大相撲初場所13日日、貴景勝に突き落としで敗れた白鵬(2019年1月25日撮影)
大相撲初場所13日日、貴景勝に突き落としで敗れた白鵬(2019年1月25日撮影)

「平成」の元号が終わりを告げる年、初場所で時代の潮目を感じた。担当歴2年弱の新米で、相撲のなんたるかもまだ分からんのですが、確かに感じるものはありました。

数年後に「あれが引き潮やったんか」と思うかもしれん出来事は、14日目に起こった。横綱白鵬の休場。驚いた。初日からの10連勝後、御嶽海、玉鷲、貴景勝に3連敗した翌朝、白鵬の朝稽古を見ようと訪れた宮城野部屋前で一報が入った。確かに玉鷲に1差リードを許したが、残り2日で逆転Vの可能性はあった。なのに休んだ。それまで途中休場は5場所あったけど、場所が最も押し迫ったタイミングは関脇やった05年名古屋場所の9日目。優勝争い最中の14日目の休場なんて初めてのことでした。

診断内容は「右膝血腫、左足関節炎で約1週間の加療を要する」。額面通りに受け取れば重症ではない。ただ、右膝は昨秋に骨片除去手術をして、昨年九州場所全休の要因になった箇所でもある。13日目の取組後、左膝の違和感を問われて「(初日から)ずっとだからね」とこぼしていた。

残り2日、無理を押して相撲をとって、症状が悪化する怖さがあったのかもしれない。白鵬も33歳。11年以上も横綱を張った者にしかわからない疲労や、体への不安もあるんでしょう。41度も賜杯を手にした、絶対的な強さは揺らいでいるのかもしれません。

逆に「あれが上げ潮やったんか」と思う現象は、やはり若手の台頭です。優勝は34歳の関脇玉鷲が手にしたものの、26歳の小結御嶽海が3横綱1大関を破り、途中4日も休みながら殊勲賞に輝いた。22歳の関脇貴景勝が、昨年九州場所初優勝の勢いを持続させ、千秋楽まで2場所連続優勝の可能性を残した。平幕で2桁白星を残したのは3人いたが、32歳の魁聖を除いて、残る2人は28歳遠藤と24歳阿炎でした。また9勝に終わったものの、26歳北勝富士が西前頭2枚目で9勝し、春場所の新三役を濃厚にした。

千秋楽に御嶽海はこう言いました。
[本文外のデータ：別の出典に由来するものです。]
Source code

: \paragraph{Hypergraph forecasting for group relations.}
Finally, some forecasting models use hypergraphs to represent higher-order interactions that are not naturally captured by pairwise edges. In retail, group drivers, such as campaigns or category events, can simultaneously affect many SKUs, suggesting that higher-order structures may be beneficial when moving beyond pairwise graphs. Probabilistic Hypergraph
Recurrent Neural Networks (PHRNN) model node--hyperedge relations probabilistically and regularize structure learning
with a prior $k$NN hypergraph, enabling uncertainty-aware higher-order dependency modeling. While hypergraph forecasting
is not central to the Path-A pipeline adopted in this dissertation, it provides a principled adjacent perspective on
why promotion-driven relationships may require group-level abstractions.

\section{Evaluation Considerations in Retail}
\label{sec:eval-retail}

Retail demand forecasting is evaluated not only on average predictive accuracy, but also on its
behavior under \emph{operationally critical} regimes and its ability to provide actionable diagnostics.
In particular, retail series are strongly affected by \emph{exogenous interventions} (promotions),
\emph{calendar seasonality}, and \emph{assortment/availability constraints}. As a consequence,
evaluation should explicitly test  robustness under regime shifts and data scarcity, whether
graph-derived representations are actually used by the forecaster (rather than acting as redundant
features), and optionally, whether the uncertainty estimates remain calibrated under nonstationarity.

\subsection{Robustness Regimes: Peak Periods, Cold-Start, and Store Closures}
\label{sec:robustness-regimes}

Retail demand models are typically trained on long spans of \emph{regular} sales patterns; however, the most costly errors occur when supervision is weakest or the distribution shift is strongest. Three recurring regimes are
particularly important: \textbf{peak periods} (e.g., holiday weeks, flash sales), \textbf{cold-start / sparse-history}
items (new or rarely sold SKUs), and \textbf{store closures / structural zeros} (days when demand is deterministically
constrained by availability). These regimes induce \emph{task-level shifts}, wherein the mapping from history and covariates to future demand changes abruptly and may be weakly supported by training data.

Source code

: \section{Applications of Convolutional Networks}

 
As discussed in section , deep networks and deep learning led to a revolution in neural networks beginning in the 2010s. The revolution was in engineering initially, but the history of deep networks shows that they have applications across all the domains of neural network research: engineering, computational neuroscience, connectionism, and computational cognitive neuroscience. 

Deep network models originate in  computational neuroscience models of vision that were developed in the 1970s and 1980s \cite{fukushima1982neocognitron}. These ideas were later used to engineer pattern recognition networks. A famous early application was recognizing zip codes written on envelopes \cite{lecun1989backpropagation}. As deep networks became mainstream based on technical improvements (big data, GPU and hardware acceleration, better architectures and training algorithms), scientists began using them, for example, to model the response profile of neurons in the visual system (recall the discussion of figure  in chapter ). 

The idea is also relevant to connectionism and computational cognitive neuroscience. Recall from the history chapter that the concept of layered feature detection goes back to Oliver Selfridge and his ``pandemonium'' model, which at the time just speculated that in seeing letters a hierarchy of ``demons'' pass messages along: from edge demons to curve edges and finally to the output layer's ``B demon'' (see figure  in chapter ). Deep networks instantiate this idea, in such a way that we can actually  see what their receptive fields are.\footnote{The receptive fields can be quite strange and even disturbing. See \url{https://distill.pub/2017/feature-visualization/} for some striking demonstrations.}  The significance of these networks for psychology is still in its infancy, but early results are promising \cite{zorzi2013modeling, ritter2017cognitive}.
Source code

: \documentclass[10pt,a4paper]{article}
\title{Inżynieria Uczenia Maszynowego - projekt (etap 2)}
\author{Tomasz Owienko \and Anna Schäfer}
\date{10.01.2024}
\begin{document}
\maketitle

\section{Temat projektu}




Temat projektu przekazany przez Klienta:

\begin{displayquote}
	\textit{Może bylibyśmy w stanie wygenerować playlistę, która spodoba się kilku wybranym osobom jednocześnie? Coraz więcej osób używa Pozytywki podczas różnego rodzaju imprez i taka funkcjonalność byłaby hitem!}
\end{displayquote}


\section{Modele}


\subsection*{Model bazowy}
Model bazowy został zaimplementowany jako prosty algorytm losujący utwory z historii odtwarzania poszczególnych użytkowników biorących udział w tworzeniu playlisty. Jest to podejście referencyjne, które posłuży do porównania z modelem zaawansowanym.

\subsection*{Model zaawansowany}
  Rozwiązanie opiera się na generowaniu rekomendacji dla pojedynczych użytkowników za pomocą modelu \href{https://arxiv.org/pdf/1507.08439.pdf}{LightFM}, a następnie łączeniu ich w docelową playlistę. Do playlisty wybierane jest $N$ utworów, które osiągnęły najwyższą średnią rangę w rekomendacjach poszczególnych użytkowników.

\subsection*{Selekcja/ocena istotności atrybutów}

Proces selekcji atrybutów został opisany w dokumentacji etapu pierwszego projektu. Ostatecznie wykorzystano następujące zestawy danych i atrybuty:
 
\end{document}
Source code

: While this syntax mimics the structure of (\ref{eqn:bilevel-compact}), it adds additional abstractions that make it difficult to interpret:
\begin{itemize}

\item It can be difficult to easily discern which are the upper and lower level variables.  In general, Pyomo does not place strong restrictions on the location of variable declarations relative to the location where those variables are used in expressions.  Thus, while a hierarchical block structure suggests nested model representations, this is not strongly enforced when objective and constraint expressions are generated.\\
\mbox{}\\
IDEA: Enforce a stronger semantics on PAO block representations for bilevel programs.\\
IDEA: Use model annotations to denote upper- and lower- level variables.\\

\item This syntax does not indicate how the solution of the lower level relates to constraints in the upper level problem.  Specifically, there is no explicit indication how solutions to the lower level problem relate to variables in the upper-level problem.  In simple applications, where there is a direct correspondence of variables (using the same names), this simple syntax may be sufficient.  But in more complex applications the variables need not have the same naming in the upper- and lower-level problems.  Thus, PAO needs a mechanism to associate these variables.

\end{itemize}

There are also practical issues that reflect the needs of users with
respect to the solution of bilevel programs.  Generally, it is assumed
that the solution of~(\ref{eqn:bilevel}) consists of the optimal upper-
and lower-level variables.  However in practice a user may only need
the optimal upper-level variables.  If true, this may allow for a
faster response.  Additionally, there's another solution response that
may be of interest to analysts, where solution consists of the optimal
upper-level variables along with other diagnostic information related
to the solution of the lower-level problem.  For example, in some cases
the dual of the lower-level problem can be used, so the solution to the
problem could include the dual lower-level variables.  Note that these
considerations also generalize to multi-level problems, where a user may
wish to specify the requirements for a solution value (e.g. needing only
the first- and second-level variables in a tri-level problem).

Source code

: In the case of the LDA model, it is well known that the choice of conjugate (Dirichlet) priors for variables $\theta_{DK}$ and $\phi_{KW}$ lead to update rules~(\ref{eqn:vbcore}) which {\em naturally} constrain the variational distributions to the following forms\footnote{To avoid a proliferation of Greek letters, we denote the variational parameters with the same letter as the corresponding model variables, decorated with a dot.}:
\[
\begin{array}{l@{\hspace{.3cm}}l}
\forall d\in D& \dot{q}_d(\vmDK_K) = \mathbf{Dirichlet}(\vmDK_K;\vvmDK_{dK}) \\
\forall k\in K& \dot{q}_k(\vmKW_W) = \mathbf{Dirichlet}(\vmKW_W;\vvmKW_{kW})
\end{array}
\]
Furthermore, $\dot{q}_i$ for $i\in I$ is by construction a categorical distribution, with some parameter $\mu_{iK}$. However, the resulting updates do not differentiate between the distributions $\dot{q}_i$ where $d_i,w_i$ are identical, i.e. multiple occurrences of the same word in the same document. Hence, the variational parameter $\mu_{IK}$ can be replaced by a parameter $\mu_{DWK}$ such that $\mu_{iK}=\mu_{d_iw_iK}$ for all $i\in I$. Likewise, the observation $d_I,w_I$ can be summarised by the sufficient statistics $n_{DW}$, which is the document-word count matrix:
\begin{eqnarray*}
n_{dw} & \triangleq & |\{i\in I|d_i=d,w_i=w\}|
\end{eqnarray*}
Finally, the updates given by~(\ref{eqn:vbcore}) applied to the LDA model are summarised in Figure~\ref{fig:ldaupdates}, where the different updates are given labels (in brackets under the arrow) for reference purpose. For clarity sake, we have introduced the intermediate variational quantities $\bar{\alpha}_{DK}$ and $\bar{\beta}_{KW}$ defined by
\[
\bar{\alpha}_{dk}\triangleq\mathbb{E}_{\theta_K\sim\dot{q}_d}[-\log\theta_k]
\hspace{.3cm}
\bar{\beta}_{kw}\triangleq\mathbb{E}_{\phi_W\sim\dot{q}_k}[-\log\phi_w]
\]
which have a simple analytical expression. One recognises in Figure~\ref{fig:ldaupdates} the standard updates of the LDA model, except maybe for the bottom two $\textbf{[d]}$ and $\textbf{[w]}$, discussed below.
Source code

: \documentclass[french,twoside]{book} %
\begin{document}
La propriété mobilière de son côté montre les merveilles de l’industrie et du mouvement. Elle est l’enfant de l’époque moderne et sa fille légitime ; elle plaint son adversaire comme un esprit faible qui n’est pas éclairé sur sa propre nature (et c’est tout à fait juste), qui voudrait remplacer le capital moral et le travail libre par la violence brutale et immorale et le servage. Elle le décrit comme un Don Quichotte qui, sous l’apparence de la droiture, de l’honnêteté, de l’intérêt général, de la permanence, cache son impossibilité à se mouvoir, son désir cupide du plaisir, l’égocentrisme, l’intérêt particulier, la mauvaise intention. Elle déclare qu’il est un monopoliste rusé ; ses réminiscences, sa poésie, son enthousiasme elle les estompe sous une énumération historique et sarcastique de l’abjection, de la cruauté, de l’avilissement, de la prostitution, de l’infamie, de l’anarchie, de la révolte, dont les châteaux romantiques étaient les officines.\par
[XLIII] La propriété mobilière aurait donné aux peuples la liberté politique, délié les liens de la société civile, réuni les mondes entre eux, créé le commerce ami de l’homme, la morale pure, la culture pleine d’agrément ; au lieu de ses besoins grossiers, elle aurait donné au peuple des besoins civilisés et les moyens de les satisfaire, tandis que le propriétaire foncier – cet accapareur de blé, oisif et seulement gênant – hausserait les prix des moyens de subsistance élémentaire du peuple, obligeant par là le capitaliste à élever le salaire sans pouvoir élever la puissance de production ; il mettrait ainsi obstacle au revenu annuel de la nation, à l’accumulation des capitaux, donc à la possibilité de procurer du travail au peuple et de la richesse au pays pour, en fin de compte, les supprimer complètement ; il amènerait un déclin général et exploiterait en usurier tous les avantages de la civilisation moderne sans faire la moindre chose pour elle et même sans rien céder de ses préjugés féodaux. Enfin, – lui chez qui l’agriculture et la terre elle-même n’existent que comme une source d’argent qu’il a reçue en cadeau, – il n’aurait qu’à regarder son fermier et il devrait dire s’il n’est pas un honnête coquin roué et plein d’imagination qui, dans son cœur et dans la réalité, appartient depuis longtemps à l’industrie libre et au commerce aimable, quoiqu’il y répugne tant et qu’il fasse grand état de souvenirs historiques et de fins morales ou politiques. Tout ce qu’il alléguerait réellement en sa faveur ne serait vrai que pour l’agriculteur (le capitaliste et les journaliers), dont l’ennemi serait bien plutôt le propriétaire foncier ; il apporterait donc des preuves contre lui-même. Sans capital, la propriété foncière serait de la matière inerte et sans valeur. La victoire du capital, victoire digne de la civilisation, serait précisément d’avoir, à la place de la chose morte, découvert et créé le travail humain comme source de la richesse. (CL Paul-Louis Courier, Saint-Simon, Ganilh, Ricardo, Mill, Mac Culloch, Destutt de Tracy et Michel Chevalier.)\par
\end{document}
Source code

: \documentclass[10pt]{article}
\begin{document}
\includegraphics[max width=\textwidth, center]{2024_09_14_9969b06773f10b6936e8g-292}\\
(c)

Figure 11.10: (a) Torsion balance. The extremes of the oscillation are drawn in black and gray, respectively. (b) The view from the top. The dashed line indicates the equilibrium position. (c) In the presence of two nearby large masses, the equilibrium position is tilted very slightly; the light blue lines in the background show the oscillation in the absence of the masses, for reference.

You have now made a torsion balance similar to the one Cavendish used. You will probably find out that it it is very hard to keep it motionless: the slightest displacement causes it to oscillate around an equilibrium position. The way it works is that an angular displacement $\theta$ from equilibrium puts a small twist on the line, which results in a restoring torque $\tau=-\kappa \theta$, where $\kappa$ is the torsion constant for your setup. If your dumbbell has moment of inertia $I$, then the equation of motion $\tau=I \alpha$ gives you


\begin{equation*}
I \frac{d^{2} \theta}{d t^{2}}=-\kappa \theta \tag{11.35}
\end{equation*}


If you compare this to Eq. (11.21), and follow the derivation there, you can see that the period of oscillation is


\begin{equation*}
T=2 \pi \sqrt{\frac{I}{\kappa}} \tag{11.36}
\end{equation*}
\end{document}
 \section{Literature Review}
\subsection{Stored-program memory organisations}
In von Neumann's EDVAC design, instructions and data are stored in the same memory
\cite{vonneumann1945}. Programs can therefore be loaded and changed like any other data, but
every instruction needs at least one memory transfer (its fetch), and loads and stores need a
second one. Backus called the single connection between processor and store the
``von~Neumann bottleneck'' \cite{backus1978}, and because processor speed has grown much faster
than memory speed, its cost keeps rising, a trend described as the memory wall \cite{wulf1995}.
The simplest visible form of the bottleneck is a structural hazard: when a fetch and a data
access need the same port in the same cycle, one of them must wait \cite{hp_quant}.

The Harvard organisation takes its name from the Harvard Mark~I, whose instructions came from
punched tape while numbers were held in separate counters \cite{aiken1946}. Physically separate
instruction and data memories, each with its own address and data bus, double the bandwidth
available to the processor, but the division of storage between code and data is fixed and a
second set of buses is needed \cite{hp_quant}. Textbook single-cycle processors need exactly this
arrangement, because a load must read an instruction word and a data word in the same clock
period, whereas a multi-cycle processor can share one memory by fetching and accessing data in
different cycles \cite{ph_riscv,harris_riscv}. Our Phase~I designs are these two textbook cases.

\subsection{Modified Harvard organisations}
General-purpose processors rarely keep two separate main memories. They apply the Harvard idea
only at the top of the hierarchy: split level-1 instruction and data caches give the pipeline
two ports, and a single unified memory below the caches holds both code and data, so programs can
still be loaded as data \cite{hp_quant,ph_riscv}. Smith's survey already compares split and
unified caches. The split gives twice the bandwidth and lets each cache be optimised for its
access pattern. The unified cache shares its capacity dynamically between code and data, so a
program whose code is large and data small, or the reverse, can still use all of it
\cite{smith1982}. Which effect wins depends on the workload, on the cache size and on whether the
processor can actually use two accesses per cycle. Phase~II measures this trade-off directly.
「時代が動いてるな、と感じますか?」と聞くと「時代は動いてますよね」。おうむ返しのようなやりとりですが、かみしめるような口調は印象的でした。

春場所は3月10日から始まります。貴景勝は自他ともに認める大関とり。御嶽海も自信を深め、体調を整えてくるはず。貴景勝の躍進に燃える同世代の阿武咲、阿炎もいれば、御嶽海をライバル視する同学年の北勝富士もいる。そんな20代の勢いを、白鵬が受け止められるのか。